- _Information given_:
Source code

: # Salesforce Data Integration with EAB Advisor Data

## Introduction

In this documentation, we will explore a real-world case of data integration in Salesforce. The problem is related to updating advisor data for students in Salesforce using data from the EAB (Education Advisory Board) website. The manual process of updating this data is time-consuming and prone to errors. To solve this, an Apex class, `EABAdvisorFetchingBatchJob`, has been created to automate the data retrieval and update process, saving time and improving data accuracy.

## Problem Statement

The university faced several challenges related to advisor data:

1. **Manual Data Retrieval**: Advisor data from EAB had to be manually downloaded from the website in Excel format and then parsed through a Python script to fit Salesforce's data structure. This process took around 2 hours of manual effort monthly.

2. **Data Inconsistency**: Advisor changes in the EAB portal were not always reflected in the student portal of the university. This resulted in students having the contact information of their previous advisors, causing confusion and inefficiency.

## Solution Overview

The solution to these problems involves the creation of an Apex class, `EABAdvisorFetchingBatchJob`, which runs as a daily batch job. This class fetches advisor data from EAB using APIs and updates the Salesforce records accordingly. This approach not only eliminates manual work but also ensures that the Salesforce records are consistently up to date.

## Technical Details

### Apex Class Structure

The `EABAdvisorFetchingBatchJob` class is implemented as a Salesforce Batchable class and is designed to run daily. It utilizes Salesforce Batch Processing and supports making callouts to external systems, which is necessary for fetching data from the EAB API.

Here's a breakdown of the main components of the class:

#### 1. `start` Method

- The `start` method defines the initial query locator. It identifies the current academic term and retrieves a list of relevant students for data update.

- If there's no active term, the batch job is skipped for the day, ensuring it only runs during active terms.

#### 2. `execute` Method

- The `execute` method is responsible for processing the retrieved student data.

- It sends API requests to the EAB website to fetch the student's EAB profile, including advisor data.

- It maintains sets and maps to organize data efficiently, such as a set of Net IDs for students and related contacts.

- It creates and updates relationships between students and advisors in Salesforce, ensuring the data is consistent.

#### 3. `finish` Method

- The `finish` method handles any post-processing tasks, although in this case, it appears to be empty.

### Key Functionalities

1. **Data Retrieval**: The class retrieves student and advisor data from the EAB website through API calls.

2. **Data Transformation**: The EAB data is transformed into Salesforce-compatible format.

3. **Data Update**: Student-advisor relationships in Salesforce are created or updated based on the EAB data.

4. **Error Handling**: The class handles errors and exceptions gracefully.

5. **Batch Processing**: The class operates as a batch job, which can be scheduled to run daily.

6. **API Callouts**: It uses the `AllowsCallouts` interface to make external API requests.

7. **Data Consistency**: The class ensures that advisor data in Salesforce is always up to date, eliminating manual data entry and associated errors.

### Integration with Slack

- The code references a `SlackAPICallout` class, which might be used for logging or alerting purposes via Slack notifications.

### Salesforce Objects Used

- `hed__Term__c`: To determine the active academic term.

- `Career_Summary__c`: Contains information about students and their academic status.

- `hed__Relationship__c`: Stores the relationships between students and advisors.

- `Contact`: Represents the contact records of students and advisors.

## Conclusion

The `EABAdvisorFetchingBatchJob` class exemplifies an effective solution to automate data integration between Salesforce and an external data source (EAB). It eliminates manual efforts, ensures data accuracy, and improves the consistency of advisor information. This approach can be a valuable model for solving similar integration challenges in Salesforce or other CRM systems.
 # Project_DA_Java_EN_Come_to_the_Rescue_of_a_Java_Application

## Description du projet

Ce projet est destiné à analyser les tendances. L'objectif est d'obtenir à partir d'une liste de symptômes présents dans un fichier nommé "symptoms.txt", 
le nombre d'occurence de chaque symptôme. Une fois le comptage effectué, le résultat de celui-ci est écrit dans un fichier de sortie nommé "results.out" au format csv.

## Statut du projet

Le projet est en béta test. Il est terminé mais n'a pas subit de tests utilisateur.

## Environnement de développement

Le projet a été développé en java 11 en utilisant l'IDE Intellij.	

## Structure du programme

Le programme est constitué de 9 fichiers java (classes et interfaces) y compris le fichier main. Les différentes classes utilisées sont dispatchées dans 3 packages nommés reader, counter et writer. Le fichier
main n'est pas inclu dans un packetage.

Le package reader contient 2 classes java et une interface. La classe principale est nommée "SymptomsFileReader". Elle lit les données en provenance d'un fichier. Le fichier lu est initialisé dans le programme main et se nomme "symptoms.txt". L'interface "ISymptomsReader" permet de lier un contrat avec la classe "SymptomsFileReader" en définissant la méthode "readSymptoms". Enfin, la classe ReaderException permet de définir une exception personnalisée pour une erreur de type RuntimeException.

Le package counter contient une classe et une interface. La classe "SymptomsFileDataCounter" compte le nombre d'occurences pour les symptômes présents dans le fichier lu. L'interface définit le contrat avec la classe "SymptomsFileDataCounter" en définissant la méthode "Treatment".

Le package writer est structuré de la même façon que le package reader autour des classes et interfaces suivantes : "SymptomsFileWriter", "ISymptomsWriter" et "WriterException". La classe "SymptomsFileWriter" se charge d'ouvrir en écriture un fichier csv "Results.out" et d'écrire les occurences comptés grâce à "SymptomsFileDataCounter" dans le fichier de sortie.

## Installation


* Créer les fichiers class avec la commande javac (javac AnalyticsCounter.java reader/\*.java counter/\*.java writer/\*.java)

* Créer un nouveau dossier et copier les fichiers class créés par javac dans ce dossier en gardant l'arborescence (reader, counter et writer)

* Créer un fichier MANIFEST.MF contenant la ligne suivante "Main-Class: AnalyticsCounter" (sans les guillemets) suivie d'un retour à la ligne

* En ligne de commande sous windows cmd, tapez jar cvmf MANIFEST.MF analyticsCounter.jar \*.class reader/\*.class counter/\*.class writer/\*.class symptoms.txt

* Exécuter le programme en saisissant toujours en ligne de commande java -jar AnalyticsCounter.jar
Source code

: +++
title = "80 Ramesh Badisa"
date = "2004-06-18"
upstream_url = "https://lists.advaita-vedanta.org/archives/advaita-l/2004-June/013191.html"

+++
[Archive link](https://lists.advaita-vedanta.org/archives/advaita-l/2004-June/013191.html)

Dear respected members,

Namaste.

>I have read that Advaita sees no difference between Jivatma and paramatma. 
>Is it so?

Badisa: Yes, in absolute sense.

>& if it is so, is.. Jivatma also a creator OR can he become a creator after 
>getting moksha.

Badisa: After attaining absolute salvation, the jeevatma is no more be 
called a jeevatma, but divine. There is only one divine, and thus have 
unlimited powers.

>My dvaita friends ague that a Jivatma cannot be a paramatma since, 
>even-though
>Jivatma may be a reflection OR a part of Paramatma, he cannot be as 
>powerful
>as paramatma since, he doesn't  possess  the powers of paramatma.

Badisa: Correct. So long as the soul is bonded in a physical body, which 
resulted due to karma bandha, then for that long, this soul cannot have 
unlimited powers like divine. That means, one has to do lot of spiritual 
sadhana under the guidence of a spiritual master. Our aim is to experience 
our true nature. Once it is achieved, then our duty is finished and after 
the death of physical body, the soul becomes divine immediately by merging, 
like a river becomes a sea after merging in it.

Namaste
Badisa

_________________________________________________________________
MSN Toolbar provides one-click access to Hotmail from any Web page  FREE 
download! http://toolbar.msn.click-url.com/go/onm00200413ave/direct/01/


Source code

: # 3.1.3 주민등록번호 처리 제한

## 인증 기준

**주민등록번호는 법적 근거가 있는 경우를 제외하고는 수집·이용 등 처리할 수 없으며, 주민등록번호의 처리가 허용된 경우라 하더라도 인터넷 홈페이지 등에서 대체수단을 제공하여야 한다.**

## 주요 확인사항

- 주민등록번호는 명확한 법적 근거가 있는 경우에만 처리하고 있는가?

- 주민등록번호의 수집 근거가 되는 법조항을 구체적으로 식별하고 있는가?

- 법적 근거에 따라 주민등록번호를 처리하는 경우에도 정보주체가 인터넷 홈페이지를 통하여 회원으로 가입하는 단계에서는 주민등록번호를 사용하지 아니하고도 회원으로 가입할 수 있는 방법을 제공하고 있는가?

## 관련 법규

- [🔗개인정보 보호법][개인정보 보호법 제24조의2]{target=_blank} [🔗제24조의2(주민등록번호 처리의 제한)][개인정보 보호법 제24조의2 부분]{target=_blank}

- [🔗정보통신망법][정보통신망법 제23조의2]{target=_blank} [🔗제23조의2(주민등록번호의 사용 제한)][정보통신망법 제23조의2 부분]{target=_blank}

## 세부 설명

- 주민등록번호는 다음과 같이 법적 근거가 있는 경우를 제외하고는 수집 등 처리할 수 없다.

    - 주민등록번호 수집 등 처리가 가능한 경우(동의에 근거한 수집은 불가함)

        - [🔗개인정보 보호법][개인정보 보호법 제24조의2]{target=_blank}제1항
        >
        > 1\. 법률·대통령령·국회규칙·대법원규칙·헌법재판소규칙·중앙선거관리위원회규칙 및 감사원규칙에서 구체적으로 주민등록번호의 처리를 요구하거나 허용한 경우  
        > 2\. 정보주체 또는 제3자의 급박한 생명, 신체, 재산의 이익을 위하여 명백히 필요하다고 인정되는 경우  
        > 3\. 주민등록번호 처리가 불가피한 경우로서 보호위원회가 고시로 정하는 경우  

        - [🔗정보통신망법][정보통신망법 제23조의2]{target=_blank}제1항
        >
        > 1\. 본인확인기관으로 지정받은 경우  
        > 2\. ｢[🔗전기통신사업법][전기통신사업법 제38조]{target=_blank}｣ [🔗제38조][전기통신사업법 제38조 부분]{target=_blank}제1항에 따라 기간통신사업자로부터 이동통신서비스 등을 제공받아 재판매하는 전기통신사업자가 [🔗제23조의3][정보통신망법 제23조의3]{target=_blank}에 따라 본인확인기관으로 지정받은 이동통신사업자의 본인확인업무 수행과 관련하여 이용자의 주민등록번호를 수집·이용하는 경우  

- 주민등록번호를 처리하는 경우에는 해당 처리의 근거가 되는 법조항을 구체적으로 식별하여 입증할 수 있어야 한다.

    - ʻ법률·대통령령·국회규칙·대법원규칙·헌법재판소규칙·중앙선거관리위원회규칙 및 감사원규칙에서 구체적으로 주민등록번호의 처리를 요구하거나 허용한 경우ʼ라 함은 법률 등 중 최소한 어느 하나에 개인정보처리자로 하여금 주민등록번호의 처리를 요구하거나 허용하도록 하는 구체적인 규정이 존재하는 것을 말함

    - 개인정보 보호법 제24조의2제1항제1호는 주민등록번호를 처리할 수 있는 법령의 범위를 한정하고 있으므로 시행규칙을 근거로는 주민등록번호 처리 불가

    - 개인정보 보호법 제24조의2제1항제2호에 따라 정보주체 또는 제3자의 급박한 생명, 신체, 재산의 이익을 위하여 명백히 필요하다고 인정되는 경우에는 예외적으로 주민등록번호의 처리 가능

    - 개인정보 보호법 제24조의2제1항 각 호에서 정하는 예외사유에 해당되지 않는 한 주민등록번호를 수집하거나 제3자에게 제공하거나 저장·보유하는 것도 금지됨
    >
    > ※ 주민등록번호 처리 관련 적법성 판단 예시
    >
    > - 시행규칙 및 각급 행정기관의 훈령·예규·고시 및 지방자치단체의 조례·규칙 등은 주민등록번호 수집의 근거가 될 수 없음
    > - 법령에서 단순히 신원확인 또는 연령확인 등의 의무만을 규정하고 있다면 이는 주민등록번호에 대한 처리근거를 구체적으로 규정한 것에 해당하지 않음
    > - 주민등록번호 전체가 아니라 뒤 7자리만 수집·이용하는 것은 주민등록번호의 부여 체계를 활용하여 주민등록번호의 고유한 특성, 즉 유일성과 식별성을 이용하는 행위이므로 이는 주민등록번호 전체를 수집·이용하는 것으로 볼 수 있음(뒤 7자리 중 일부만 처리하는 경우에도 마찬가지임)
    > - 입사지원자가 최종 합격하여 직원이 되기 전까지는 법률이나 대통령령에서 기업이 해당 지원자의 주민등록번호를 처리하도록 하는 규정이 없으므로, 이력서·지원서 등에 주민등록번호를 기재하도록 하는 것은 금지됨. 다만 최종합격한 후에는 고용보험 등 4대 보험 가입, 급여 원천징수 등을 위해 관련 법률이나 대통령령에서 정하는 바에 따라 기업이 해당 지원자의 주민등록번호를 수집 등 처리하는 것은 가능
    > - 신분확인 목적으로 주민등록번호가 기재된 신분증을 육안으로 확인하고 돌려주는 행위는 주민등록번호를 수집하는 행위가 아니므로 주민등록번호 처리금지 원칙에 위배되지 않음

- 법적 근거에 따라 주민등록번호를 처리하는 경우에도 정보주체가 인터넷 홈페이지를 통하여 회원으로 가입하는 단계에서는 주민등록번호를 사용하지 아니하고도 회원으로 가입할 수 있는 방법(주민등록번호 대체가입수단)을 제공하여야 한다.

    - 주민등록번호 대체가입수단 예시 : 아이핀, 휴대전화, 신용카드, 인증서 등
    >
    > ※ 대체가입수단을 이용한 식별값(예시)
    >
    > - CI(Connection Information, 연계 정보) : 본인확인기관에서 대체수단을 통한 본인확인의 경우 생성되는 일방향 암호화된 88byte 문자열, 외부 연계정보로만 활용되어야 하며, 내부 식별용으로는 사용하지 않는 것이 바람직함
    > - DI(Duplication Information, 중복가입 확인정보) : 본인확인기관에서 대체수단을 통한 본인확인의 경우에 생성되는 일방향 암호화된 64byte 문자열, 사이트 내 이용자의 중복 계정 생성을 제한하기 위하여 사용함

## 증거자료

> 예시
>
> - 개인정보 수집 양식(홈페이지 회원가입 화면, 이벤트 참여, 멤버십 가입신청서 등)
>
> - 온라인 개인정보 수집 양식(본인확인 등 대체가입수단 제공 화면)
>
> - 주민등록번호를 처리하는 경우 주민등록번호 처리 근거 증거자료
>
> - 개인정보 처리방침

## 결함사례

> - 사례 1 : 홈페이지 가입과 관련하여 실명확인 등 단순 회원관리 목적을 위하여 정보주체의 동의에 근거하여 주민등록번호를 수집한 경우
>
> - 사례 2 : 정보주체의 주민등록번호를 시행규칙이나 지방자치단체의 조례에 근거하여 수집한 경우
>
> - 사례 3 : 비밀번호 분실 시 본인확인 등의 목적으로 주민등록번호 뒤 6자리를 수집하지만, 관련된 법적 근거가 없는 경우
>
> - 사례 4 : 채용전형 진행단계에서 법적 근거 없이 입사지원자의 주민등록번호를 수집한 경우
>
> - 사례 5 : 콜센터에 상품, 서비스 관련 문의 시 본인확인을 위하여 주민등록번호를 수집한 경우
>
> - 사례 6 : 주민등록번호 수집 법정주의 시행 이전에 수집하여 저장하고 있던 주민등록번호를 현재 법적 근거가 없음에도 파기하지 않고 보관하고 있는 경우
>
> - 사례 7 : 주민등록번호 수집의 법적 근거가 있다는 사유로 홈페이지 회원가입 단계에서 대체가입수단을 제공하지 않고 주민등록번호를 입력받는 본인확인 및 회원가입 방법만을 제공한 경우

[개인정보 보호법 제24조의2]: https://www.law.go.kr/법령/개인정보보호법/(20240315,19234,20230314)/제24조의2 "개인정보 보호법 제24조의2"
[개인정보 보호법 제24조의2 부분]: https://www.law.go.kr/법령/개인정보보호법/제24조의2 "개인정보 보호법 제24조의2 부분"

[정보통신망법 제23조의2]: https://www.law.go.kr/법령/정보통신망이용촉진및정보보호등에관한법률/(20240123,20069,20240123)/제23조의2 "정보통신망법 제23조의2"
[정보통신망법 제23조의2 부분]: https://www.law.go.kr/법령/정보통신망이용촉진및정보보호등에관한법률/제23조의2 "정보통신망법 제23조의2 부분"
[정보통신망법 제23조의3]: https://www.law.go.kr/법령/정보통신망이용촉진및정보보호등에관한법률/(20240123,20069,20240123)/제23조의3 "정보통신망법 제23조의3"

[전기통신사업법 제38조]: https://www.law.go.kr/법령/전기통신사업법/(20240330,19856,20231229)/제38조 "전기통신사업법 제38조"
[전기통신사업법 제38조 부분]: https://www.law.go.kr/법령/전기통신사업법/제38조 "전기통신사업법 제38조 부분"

- _Work request_:
From the data above, pick out each line containing "https" and copy it.

- _Exercise answer_:
upstream_url = "https://lists.advaita-vedanta.org/archives/advaita-l/2004-June/013191.html"
[Archive link](https://lists.advaita-vedanta.org/archives/advaita-l/2004-June/013191.html)
[개인정보 보호법 제24조의2]: https://www.law.go.kr/법령/개인정보보호법/(20240315,19234,20230314)/제24조의2 "개인정보 보호법 제24조의2"
[개인정보 보호법 제24조의2 부분]: https://www.law.go.kr/법령/개인정보보호법/제24조의2 "개인정보 보호법 제24조의2 부분"
[정보통신망법 제23조의2]: https://www.law.go.kr/법령/정보통신망이용촉진및정보보호등에관한법률/(20240123,20069,20240123)/제23조의2 "정보통신망법 제23조의2"
[정보통신망법 제23조의2 부분]: https://www.law.go.kr/법령/정보통신망이용촉진및정보보호등에관한법률/제23조의2 "정보통신망법 제23조의2 부분"
[정보통신망법 제23조의3]: https://www.law.go.kr/법령/정보통신망이용촉진및정보보호등에관한법률/(20240123,20069,20240123)/제23조의3 "정보통신망법 제23조의3"
[전기통신사업법 제38조]: https://www.law.go.kr/법령/전기통신사업법/(20240330,19856,20231229)/제38조 "전기통신사업법 제38조"
[전기통신사업법 제38조 부분]: https://www.law.go.kr/법령/전기통신사업법/제38조 "전기통신사업법 제38조 부분"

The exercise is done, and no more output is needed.